PROBLEM STATEMENT: Transcribe the full listing, keeping every word as it stands.

Start of PROVIDED ENTRIES

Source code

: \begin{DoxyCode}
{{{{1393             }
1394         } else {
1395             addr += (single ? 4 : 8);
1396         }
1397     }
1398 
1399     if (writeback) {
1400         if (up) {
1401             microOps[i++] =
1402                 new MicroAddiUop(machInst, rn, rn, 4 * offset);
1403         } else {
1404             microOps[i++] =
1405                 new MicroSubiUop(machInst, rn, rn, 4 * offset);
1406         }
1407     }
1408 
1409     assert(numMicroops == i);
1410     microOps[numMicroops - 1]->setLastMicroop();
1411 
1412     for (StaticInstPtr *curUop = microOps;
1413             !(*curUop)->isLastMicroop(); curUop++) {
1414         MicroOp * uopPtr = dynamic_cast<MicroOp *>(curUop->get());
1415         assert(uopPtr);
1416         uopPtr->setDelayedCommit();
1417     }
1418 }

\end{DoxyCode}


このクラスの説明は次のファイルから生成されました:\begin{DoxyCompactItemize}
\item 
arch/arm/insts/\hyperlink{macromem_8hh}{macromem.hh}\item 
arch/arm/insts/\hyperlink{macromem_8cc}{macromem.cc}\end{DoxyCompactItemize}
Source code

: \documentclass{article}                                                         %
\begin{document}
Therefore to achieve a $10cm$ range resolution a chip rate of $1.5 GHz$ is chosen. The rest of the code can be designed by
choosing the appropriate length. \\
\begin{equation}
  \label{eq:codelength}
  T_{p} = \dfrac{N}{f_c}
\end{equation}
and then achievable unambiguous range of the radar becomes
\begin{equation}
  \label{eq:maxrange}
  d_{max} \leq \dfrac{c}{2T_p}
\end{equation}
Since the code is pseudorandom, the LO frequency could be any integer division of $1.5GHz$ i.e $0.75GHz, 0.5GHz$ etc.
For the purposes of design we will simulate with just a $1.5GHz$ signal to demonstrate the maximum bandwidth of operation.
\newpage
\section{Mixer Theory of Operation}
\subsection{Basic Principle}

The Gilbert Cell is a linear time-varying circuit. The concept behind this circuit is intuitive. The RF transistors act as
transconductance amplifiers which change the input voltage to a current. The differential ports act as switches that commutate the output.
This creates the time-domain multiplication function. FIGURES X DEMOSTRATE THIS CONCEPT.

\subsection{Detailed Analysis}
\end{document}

End of PROVIDED ENTRIES

SOLUTION FOR THIS PROBLEM:
Source code

: \begin{DoxyCode}
{{{{1393             }
1394         } else {
1395             addr += (single ? 4 : 8);
1396         }
1397     }
1398 
1399     if (writeback) {
1400         if (up) {
1401             microOps[i++] =
1402                 new MicroAddiUop(machInst, rn, rn, 4 * offset);
1403         } else {
1404             microOps[i++] =
1405                 new MicroSubiUop(machInst, rn, rn, 4 * offset);
1406         }
1407     }
1408 
1409     assert(numMicroops == i);
1410     microOps[numMicroops - 1]->setLastMicroop();
1411 
1412     for (StaticInstPtr *curUop = microOps;
1413             !(*curUop)->isLastMicroop(); curUop++) {
1414         MicroOp * uopPtr = dynamic_cast<MicroOp *>(curUop->get());
1415         assert(uopPtr);
1416         uopPtr->setDelayedCommit();
1417     }
1418 }

\end{DoxyCode}


このクラスの説明は次のファイルから生成されました:\begin{DoxyCompactItemize}
\item 
arch/arm/insts/\hyperlink{macromem_8hh}{macromem.hh}\item 
arch/arm/insts/\hyperlink{macromem_8cc}{macromem.cc}\end{DoxyCompactItemize}
Source code

: \documentclass{article}                                                         %
\begin{document}
Therefore to achieve a $10cm$ range resolution a chip rate of $1.5 GHz$ is chosen. The rest of the code can be designed by
choosing the appropriate length. \\
\begin{equation}
  \label{eq:codelength}
  T_{p} = \dfrac{N}{f_c}
\end{equation}
and then achievable unambiguous range of the radar becomes
\begin{equation}
  \label{eq:maxrange}
  d_{max} \leq \dfrac{c}{2T_p}
\end{equation}
Since the code is pseudorandom, the LO frequency could be any integer division of $1.5GHz$ i.e $0.75GHz, 0.5GHz$ etc.
For the purposes of design we will simulate with just a $1.5GHz$ signal to demonstrate the maximum bandwidth of operation.
\newpage
\section{Mixer Theory of Operation}
\subsection{Basic Principle}

The Gilbert Cell is a linear time-varying circuit. The concept behind this circuit is intuitive. The RF transistors act as
transconductance amplifiers which change the input voltage to a current. The differential ports act as switches that commutate the output.
This creates the time-domain multiplication function. FIGURES X DEMOSTRATE THIS CONCEPT.

\subsection{Detailed Analysis}
\end{document}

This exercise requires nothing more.